[Saved data entries]

────────────────────────────────────────

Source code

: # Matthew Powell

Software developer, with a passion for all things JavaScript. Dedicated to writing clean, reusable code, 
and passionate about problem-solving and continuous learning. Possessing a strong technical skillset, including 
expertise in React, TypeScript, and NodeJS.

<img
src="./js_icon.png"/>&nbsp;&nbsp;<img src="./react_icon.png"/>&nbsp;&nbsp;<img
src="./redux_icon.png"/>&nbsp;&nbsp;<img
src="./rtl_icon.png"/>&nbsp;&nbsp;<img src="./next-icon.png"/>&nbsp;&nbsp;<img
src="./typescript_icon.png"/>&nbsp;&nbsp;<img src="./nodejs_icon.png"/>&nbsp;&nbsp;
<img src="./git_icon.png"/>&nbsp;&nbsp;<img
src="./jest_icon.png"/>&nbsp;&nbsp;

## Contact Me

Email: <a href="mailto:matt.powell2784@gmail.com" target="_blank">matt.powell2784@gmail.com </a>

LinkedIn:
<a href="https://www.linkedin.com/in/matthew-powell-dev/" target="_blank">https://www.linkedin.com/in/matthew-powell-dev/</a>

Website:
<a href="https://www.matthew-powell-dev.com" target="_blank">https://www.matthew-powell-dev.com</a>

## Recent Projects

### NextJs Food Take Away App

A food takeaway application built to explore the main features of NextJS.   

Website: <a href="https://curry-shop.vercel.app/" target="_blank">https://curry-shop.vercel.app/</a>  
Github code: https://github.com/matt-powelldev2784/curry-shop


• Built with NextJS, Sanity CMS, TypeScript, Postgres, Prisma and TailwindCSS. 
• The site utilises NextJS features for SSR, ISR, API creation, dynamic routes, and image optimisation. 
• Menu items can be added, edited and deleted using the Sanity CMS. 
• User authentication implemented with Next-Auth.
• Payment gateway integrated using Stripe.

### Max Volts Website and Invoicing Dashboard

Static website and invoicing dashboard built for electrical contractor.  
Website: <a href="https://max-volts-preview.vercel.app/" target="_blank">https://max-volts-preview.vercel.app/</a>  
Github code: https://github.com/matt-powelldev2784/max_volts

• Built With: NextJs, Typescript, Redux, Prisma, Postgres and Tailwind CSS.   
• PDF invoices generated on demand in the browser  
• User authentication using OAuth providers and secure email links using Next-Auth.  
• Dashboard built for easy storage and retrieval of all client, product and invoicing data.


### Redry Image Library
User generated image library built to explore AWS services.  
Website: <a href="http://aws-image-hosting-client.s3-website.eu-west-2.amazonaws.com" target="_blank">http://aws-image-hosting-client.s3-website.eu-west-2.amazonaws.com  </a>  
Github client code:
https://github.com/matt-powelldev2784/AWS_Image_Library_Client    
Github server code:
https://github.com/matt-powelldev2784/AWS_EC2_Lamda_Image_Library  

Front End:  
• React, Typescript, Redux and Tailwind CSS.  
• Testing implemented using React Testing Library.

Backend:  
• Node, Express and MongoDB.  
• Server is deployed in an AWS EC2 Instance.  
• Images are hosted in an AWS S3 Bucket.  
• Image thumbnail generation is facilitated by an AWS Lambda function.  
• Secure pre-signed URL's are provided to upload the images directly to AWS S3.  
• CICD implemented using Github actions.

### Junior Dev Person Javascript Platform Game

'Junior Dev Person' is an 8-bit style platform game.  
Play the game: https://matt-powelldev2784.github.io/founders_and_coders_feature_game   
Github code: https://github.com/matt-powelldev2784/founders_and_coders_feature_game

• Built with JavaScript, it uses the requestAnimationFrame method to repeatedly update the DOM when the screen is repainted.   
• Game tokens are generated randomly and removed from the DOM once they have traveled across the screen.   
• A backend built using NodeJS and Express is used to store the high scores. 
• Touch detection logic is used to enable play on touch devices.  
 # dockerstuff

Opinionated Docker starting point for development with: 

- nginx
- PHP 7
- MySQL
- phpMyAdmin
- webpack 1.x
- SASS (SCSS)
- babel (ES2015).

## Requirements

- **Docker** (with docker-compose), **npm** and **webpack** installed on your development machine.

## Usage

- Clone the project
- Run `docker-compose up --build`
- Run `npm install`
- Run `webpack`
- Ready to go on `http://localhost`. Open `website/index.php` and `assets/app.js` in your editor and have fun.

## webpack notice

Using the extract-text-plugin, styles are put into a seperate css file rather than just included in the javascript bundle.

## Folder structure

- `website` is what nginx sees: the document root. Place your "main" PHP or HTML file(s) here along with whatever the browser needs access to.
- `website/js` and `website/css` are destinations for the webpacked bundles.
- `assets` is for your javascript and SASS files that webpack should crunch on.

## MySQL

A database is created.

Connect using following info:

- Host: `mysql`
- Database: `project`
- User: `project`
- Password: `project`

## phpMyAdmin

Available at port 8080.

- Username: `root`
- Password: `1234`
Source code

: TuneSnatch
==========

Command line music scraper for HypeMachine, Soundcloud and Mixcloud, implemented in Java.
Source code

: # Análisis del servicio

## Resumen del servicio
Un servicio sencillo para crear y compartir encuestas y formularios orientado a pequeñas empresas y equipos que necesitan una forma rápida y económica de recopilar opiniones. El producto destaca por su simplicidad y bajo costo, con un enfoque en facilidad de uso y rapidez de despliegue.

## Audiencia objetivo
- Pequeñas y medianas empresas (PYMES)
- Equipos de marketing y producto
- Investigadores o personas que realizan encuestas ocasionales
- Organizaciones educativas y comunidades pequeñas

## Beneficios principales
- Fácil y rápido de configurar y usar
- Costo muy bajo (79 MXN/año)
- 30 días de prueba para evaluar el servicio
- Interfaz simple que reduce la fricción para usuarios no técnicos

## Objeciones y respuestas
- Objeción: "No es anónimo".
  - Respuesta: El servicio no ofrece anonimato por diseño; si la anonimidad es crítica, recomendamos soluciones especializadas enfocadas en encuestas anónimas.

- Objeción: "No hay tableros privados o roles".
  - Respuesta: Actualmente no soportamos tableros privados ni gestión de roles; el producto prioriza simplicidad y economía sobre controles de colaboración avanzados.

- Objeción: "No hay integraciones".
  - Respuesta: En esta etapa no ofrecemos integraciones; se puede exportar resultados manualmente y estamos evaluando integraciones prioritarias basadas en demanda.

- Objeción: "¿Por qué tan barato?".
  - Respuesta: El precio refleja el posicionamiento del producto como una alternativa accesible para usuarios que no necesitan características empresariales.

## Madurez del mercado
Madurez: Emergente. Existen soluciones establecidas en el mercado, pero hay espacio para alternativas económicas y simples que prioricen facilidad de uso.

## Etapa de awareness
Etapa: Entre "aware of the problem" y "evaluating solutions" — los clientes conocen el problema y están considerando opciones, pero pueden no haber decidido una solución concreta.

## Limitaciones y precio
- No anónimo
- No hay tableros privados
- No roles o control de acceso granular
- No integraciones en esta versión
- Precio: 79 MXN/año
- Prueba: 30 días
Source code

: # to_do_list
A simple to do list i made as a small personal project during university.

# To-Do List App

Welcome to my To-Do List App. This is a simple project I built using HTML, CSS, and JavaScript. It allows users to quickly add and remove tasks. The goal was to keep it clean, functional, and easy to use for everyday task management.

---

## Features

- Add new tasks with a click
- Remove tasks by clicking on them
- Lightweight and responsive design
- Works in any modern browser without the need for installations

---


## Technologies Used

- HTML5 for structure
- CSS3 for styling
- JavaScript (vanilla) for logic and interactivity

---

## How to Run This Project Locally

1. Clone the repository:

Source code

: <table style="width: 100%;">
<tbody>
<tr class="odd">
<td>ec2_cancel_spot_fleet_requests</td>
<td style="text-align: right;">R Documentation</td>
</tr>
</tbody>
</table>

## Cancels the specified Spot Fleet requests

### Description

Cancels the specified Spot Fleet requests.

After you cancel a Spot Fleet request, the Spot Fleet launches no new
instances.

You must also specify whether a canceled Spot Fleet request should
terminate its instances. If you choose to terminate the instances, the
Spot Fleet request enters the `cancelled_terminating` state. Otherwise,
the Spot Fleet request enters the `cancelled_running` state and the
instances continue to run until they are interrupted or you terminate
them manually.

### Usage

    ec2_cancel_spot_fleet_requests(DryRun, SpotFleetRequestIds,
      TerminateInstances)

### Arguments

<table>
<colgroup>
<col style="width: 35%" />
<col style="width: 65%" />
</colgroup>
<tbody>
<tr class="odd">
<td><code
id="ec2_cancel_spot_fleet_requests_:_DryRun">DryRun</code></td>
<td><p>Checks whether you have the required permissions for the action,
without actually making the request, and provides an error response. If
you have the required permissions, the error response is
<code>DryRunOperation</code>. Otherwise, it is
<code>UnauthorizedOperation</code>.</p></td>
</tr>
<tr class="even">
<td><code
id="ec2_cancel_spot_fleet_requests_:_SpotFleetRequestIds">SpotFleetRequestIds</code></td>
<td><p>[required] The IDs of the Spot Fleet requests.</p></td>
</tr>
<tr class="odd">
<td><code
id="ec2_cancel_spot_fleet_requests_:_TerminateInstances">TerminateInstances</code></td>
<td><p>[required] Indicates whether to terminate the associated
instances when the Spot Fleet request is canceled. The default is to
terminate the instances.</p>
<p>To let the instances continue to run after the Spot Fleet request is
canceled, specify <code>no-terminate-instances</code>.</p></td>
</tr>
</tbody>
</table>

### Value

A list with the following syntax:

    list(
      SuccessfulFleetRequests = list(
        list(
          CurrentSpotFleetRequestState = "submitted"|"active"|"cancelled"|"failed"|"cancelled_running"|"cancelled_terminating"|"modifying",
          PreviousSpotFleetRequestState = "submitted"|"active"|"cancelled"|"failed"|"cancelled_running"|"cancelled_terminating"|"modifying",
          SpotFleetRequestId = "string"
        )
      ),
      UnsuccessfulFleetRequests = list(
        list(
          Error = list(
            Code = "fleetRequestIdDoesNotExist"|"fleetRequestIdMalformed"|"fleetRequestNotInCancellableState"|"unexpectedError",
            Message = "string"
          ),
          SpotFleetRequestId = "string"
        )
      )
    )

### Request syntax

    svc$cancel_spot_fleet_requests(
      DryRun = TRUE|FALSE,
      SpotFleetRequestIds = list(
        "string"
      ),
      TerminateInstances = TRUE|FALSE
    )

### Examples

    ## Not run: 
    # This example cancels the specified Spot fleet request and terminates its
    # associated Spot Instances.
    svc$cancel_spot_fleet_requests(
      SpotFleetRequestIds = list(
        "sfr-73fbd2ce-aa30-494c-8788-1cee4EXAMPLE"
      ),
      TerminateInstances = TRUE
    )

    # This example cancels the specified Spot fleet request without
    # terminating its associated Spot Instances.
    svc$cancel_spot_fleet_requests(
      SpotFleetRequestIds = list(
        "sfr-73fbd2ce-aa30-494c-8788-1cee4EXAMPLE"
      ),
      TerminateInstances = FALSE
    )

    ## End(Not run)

────────────────────────────────────────

**TASK STATEMENT:**
Please go through the data above and copy each line that has the word "días".

**TASK ANSWER:**
- 30 días de prueba para evaluar el servicio
- Prueba: 30 días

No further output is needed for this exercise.